The origins of the attack remain unknown.

Customers lamented the downed systems online, turning to one another for advice on customs approvals and possible cargo re-routing.

The situation turned the head of Ryan Petersen, founder and CEO of digital freight forwarder Flexport. Petersen criticized the lack of attention on the duration of the downed systems saying six days after the incident, “The cyberattack that has rendered the largest international logistics company in the U.S. totally non-operational since last Sunday seems under-reported.”

Shares of Expeditors, with a market cap of about $17 billion, closed down 1.7 percent to $101.41 on Thursday.

The company ended last year with net earnings of $1.4 billion on revenue of $16.5 billion as it worked to help customers get their goods, particularly in routes from China to the U.S. Ballooning rates and import demand have also helped the company’s more recent strong financial results.
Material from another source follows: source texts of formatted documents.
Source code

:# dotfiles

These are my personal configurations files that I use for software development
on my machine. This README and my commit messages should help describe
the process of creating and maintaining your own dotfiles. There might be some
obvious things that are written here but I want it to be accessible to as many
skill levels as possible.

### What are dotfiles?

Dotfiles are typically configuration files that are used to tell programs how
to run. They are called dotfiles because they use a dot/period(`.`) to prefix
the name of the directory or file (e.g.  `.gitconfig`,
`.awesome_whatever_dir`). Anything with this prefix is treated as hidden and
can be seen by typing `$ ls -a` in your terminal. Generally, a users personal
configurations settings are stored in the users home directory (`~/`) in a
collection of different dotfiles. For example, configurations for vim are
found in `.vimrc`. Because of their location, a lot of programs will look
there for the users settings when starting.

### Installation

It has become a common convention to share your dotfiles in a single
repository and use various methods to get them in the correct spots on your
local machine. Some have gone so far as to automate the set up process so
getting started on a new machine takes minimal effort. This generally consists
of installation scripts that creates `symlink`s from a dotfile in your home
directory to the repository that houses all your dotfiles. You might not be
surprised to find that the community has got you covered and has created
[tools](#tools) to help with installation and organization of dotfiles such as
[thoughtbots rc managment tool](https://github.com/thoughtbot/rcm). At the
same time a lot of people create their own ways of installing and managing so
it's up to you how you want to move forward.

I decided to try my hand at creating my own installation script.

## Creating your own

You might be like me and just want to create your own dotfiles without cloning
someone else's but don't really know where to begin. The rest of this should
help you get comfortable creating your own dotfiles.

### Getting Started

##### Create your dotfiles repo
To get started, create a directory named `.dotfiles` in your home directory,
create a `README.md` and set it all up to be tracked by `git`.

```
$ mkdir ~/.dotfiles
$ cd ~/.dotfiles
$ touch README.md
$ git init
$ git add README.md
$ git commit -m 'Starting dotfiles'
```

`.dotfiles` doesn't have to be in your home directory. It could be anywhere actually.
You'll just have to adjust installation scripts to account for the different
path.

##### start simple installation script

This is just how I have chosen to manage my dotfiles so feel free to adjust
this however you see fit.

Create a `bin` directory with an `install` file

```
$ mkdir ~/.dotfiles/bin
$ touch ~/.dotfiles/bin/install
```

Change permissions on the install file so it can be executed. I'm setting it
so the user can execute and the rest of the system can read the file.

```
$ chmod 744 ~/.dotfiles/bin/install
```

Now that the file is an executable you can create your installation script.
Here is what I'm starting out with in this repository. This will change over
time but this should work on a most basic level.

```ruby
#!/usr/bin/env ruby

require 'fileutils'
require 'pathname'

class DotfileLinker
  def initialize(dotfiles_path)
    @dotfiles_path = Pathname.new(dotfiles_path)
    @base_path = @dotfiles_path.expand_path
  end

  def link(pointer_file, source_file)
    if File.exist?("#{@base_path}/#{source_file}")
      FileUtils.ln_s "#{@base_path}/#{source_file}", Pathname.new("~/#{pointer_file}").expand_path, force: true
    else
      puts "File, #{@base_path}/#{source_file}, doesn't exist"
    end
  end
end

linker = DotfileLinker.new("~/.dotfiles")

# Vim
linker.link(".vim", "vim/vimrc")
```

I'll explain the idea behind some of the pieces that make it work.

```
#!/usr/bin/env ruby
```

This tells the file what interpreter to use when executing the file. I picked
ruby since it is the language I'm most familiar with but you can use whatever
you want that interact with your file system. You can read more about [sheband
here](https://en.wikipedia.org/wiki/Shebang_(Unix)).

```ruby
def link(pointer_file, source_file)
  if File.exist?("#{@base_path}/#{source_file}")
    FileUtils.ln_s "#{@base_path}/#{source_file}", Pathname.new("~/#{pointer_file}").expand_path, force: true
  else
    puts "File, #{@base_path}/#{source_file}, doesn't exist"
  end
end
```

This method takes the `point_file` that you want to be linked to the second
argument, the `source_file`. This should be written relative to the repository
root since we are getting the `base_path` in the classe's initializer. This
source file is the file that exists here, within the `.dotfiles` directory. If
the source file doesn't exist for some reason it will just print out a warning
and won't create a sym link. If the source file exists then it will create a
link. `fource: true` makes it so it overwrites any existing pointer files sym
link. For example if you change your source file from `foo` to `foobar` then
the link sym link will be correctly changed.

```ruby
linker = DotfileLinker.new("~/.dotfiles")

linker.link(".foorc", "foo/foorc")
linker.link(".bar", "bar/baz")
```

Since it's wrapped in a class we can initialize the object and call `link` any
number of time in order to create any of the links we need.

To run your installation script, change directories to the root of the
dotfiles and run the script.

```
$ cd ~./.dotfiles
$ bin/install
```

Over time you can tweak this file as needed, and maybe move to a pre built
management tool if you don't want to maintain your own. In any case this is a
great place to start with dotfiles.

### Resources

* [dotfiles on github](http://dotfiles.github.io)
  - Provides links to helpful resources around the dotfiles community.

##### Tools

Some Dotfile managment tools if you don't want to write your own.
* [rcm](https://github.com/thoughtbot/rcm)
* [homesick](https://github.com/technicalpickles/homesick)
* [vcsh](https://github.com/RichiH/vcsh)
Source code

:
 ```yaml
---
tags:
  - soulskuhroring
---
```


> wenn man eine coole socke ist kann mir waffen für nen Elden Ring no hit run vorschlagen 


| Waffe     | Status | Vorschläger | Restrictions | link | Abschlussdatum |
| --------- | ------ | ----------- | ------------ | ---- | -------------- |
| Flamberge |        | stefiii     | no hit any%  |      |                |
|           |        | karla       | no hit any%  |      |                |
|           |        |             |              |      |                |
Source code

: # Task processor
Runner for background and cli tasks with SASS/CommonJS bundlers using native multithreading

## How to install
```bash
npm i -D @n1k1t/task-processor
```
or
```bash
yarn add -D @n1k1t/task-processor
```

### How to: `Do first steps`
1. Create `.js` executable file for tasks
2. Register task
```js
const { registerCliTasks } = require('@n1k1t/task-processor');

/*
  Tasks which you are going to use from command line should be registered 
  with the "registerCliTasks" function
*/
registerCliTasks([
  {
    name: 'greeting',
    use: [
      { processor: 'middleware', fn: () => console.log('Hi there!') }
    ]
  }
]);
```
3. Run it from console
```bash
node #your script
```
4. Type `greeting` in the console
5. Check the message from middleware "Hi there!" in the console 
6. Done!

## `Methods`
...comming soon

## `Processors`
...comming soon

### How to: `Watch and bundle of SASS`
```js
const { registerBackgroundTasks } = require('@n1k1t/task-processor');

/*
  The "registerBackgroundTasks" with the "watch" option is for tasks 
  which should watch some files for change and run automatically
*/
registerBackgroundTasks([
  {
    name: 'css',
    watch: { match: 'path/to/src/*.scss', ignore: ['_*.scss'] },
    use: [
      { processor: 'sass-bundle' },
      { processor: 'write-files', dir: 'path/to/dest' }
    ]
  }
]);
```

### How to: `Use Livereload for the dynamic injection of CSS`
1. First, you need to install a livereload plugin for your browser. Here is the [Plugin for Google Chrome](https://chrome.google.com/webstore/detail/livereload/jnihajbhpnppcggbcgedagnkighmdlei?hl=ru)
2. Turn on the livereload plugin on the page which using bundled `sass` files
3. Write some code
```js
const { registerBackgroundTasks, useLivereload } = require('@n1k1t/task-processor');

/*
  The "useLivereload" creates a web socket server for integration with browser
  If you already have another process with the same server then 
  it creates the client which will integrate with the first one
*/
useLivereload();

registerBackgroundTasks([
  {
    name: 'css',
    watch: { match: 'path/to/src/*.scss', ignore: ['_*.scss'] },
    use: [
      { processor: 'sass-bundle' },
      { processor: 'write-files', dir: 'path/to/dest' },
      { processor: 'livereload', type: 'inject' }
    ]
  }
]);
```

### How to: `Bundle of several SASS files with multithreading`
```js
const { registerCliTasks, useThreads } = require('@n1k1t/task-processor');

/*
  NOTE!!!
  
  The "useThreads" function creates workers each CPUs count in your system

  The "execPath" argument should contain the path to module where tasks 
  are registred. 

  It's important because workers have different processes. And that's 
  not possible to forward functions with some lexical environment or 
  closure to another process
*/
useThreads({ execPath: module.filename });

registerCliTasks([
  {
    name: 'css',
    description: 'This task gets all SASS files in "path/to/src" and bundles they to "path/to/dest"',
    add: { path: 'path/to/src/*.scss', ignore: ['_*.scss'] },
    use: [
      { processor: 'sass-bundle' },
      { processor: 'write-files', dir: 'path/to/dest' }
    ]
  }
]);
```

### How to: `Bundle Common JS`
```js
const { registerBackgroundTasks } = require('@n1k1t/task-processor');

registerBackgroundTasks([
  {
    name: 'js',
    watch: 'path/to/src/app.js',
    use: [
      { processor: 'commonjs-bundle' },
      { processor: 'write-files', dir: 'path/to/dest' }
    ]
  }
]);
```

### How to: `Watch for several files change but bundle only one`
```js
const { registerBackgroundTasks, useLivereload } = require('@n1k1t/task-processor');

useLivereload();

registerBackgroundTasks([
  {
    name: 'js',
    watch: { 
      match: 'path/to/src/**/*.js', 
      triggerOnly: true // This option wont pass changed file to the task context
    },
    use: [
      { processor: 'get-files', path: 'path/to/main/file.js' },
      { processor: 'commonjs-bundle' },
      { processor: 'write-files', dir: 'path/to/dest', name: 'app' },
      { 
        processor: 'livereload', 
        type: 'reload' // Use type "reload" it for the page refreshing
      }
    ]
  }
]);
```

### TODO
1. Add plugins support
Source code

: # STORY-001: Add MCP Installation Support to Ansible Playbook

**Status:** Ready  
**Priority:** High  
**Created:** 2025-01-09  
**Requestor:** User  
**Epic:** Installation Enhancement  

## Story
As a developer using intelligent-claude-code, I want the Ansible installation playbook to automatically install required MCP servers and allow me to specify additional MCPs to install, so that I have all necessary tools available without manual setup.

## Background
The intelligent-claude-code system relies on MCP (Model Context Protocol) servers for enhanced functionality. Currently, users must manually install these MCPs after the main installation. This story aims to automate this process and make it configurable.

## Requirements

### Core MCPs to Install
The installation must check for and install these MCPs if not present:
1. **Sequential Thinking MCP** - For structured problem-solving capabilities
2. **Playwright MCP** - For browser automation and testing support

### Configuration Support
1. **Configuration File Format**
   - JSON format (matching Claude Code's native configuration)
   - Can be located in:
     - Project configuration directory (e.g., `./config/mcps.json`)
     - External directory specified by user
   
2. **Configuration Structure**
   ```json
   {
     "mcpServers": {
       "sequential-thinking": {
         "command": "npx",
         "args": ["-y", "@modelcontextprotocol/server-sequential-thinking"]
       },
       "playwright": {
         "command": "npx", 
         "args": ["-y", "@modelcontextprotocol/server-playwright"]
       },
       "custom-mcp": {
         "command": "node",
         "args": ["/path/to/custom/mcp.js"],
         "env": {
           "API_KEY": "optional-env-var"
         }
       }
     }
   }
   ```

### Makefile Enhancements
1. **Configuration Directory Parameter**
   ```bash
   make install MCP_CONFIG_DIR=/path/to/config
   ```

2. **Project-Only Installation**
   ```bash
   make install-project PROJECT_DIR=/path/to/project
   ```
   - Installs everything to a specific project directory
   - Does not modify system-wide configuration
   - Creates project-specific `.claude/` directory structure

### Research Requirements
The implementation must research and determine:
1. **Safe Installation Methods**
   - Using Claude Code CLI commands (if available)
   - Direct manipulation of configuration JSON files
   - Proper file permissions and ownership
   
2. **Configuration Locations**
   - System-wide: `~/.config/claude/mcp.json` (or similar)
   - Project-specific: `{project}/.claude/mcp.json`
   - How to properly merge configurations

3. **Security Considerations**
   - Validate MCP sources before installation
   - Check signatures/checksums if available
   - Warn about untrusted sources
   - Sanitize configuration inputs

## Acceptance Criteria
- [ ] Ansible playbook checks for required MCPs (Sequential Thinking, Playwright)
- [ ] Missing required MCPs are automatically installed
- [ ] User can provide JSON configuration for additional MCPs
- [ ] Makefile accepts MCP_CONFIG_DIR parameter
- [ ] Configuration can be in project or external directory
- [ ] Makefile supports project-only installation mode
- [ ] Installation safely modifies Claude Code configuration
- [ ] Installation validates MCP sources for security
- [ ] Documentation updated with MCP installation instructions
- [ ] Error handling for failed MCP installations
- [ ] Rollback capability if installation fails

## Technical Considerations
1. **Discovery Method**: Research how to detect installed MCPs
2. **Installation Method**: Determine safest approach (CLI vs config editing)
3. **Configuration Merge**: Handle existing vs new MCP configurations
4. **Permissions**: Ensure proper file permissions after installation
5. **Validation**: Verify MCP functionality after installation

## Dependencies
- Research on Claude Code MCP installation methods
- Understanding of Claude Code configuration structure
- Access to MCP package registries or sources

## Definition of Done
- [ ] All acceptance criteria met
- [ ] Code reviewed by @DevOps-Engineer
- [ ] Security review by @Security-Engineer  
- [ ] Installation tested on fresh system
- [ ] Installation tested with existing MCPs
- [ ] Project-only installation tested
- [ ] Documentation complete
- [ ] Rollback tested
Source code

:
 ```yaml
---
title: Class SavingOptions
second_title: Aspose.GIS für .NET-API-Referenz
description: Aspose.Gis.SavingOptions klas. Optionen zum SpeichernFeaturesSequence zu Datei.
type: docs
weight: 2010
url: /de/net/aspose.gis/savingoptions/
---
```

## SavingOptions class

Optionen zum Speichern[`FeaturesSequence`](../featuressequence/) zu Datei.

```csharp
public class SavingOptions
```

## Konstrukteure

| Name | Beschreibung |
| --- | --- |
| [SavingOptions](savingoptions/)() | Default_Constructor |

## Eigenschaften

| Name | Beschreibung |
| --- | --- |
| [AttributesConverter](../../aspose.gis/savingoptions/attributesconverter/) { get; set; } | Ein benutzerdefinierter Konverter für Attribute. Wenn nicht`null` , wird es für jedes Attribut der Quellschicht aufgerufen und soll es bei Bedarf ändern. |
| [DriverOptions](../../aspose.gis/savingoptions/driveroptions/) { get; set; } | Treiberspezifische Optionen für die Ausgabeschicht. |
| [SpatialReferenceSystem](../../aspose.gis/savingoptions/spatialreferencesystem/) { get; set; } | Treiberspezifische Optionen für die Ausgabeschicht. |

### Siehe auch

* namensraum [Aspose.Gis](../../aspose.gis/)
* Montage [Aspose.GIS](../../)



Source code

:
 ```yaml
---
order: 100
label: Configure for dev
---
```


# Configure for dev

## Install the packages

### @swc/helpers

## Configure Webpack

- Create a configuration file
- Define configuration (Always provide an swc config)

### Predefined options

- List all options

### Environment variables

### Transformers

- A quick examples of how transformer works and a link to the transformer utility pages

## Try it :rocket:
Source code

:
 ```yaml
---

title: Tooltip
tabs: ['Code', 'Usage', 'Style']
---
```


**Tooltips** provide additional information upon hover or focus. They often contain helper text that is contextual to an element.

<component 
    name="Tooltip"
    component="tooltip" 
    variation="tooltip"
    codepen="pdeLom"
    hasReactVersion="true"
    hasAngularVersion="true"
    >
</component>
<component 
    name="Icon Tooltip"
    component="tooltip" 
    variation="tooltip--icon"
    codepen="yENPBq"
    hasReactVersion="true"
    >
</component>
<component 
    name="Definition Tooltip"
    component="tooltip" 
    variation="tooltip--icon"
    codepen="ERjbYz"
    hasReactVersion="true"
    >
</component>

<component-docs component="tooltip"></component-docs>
“Our strong operating efficiency is a credit to the strength and resilience of our workforce, as our employees have been successfully able to secure the capacity needed to service our customers in these difficult conditions,” chief financial officer Bradley Powell said at the time of the company’s fourth-quarter earnings results. “While this has helped us produce strong financial results, we caution that should demand and rates return to pre-pandemic levels—whenever that may be—our revenues, expenses and operating income are likely to decline from the all-time highs that we experienced in 2021.”